Match the statements/expressions given in Column I with the values given in Column II.

(a) \(2 \sin ^2 \theta+\sin ^2 2 \theta=2\)
\(\Rightarrow \quad \sin ^2 2 \theta=2 \cos ^2 \theta\)
\(\Rightarrow \quad 4 \sin ^2 \theta \cos ^2 \theta=2 \cos ^2 \theta\)
\(\Rightarrow \quad \cos ^2 \theta=0\) or \(\sin ^2 \theta=\frac{1}{2}\)
\(\Rightarrow \quad \cos \theta=0\) or \(\sin \theta=\pm \frac{1}{\sqrt{2}}\)
\(\Rightarrow \quad \theta=\pm \frac{\pi}{4}\) or \(\frac{\pi}{2}\)
(b) \(f(x)=\left[\frac{6 x}{\pi}\right] \cos \left[\frac{3 x}{\pi}\right]\)
Possible points of discontinuity of \(\left[\frac{6 x}{\pi}\right]\) are
\[
\begin{gathered}
\frac{6 x}{\pi}=n, n \in I \\
\Rightarrow \quad x=\frac{n \pi}{6} \Rightarrow x=\frac{\pi}{6}, \frac{\pi}{3}, \frac{\pi}{2}, \pi \\
\lim _{x \rightarrow \pi^{-} / 6} f(x)=0 \cos 0=0 \\
\lim _{x \rightarrow \pi^{+} / 6} f(x)=1 \cos 0=1
\end{gathered}
\]
\(\therefore\) Discontinuous at \(x=\frac{\pi}{6}\).

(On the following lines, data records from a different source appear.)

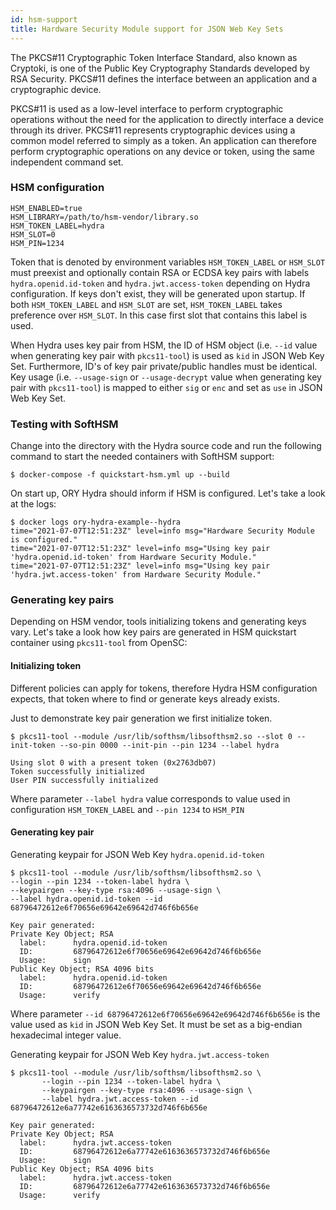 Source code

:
 ```yaml
---
id: hsm-support
title: Hardware Security Module support for JSON Web Key Sets
---
```


The PKCS#11 Cryptographic Token Interface Standard, also known as Cryptoki, is
one of the Public Key Cryptography Standards developed by RSA Security. PKCS#11
defines the interface between an application and a cryptographic device.

PKCS#11 is used as a low-level interface to perform cryptographic operations
without the need for the application to directly interface a device through its
driver. PKCS#11 represents cryptographic devices using a common model referred
to simply as a token. An application can therefore perform cryptographic
operations on any device or token, using the same independent command set.

### HSM configuration

```
HSM_ENABLED=true
HSM_LIBRARY=/path/to/hsm-vendor/library.so
HSM_TOKEN_LABEL=hydra
HSM_SLOT=0
HSM_PIN=1234
```

Token that is denoted by environment variables `HSM_TOKEN_LABEL` or `HSM_SLOT`
must preexist and optionally contain RSA or ECDSA key pairs with labels
`hydra.openid.id-token` and `hydra.jwt.access-token` depending on Hydra
configuration. If keys don't exist, they will be generated upon startup. If both
`HSM_TOKEN_LABEL` and `HSM_SLOT` are set, `HSM_TOKEN_LABEL` takes preference
over `HSM_SLOT`. In this case first slot that contains this label is used.

When Hydra uses key pair from HSM, the ID of HSM object (i.e. `--id` value when
generating key pair with `pkcs11-tool`) is used as `kid` in JSON Web Key Set.
Furthermore, ID's of key pair private/public handles must be identical. Key
usage (i.e. `--usage-sign` or `--usage-decrypt` value when generating key pair
with `pkcs11-tool`) is mapped to either `sig` or `enc` and set as `use` in JSON
Web Key Set.

### Testing with SoftHSM

Change into the directory with the Hydra source code and run the following
command to start the needed containers with SoftHSM support:

```shell
$ docker-compose -f quickstart-hsm.yml up --build
```

On start up, ORY Hydra should inform if HSM is configured. Let's take a look at
the logs:

```shell
$ docker logs ory-hydra-example--hydra
time="2021-07-07T12:51:23Z" level=info msg="Hardware Security Module is configured."
time="2021-07-07T12:51:23Z" level=info msg="Using key pair 'hydra.openid.id-token' from Hardware Security Module."
time="2021-07-07T12:51:23Z" level=info msg="Using key pair 'hydra.jwt.access-token' from Hardware Security Module."
```

### Generating key pairs

Depending on HSM vendor, tools initializing tokens and generating keys vary.
Let's take a look how key pairs are generated in HSM quickstart container using
`pkcs11-tool` from OpenSC:

#### Initializing token

Different policies can apply for tokens, therefore Hydra HSM configuration
expects, that token where to find or generate keys already exists.

Just to demonstrate key pair generation we first initialize token.

```shell
$ pkcs11-tool --module /usr/lib/softhsm/libsofthsm2.so --slot 0 --init-token --so-pin 0000 --init-pin --pin 1234 --label hydra

Using slot 0 with a present token (0x2763db07)
Token successfully initialized
User PIN successfully initialized
```

Where parameter `--label hydra` value corresponds to value used in configuration
`HSM_TOKEN_LABEL` and `--pin 1234` to `HSM_PIN`

#### Generating key pair

Generating keypair for JSON Web Key `hydra.openid.id-token`

```shell
$ pkcs11-tool --module /usr/lib/softhsm/libsofthsm2.so \
--login --pin 1234 --token-label hydra \
--keypairgen --key-type rsa:4096 --usage-sign \
--label hydra.openid.id-token --id 68796472612e6f70656e69642e69642d746f6b656e

Key pair generated:
Private Key Object; RSA
  label:      hydra.openid.id-token
  ID:         68796472612e6f70656e69642e69642d746f6b656e
  Usage:      sign
Public Key Object; RSA 4096 bits
  label:      hydra.openid.id-token
  ID:         68796472612e6f70656e69642e69642d746f6b656e
  Usage:      verify
```

Where parameter `--id 68796472612e6f70656e69642e69642d746f6b656e` is the value
used as `kid` in JSON Web Key Set. It must be set as a big-endian hexadecimal
integer value.

Generating keypair for JSON Web Key `hydra.jwt.access-token`

```shell
$ pkcs11-tool --module /usr/lib/softhsm/libsofthsm2.so \
       --login --pin 1234 --token-label hydra \
       --keypairgen --key-type rsa:4096 --usage-sign \
       --label hydra.jwt.access-token --id 68796472612e6a77742e6163636573732d746f6b656e

Key pair generated:
Private Key Object; RSA
  label:      hydra.jwt.access-token
  ID:         68796472612e6a77742e6163636573732d746f6b656e
  Usage:      sign
Public Key Object; RSA 4096 bits
  label:      hydra.jwt.access-token
  ID:         68796472612e6a77742e6163636573732d746f6b656e
  Usage:      verify
```
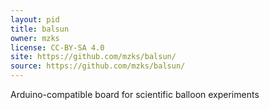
 ```yaml
---
layout: pid
title: balsun
owner: mzks
license: CC-BY-SA 4.0
site: https://github.com/mzks/balsun/
source: https://github.com/mzks/balsun/
---
```

Arduino-compatible board for scientific balloon experiments
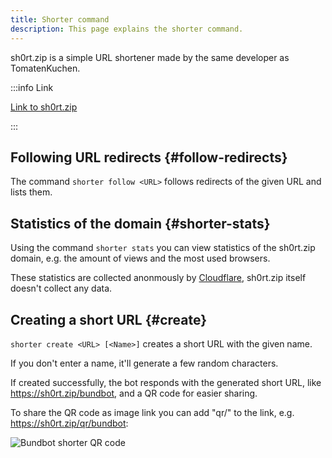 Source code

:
 ```yaml
---
title: Shorter command
description: This page explains the shorter command.
---
```


sh0rt.zip is a simple URL shortener made by the same developer as TomatenKuchen.

:::info Link

[Link to sh0rt.zip](https://sh0rt.zip)

:::

## Following URL redirects {#follow-redirects}

The command `shorter follow <URL>` follows redirects of the given URL and lists them.

## Statistics of the domain {#shorter-stats}

Using the command `shorter stats` you can view statistics of the sh0rt.zip domain, e.g. the amount of views and the most used browsers.

These statistics are collected anonmously by [Cloudflare](https://cloudflare.com), sh0rt.zip itself doesn't collect any data.

## Creating a short URL {#create}

`shorter create <URL> [<Name>]` creates a short URL with the given name.

If you don't enter a name, it'll generate a few random characters.

If created successfully, the bot responds with the generated short URL, like https://sh0rt.zip/bundbot, and a QR code for easier sharing.

To share the QR code as image link you can add "qr/" to the link, e.g. https://sh0rt.zip/qr/bundbot:

![Bundbot shorter QR code](https://sh0rt.zip/qr/bundbot)
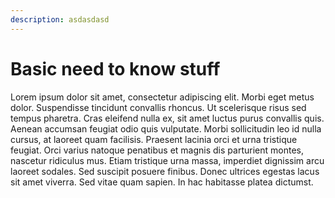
 ```yaml
---
description: asdasdasd
---
```


# Basic need to know stuff

Lorem ipsum dolor sit amet, consectetur adipiscing elit. Morbi eget metus dolor. Suspendisse tincidunt convallis rhoncus. Ut scelerisque risus sed tempus pharetra. Cras eleifend nulla ex, sit amet luctus purus convallis quis. Aenean accumsan feugiat odio quis vulputate. Morbi sollicitudin leo id nulla cursus, at laoreet quam facilisis. Praesent lacinia orci et urna tristique feugiat. Orci varius natoque penatibus et magnis dis parturient montes, nascetur ridiculus mus. Etiam tristique urna massa, imperdiet dignissim arcu laoreet sodales. Sed suscipit posuere finibus. Donec ultrices egestas lacus sit amet viverra. Sed vitae quam sapien. In hac habitasse platea dictumst.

Similarly, discontinuous at \(x=\frac{\pi}{3}, \frac{\pi}{2}, \pi\).
(c) Here, \(V=\left\|\begin{array}{lll}1 & 1 & 0 \\ 1 & 2 & 0 \\ 1 & 1 & \pi\end{array}\right\|=\pi\) cubic unit
(d) Given, \(\mathbf{a}+\mathbf{b}+\sqrt{3} \mathbf{c}=\mathbf{0}\)
\[
\begin{array}{ll}
\Rightarrow & \mathbf{a}+\mathbf{b}=-\sqrt{3} \mathbf{c} \\
\Rightarrow & |\mathbf{a}+\mathbf{b}|^2=\mid \sqrt{3} \mathbf{c}^2
\end{array}
\]

\[
\begin{array}{lrl}
\Rightarrow & a^2+b^2+2 \mathbf{a} \cdot \mathbf{b}=3 c^2 \\
\Rightarrow & 2+2 \cos \theta=3 \\
\Rightarrow & \cos \theta=\frac{1}{2} \Rightarrow \theta=\frac{\pi}{3}
\end{array}
\]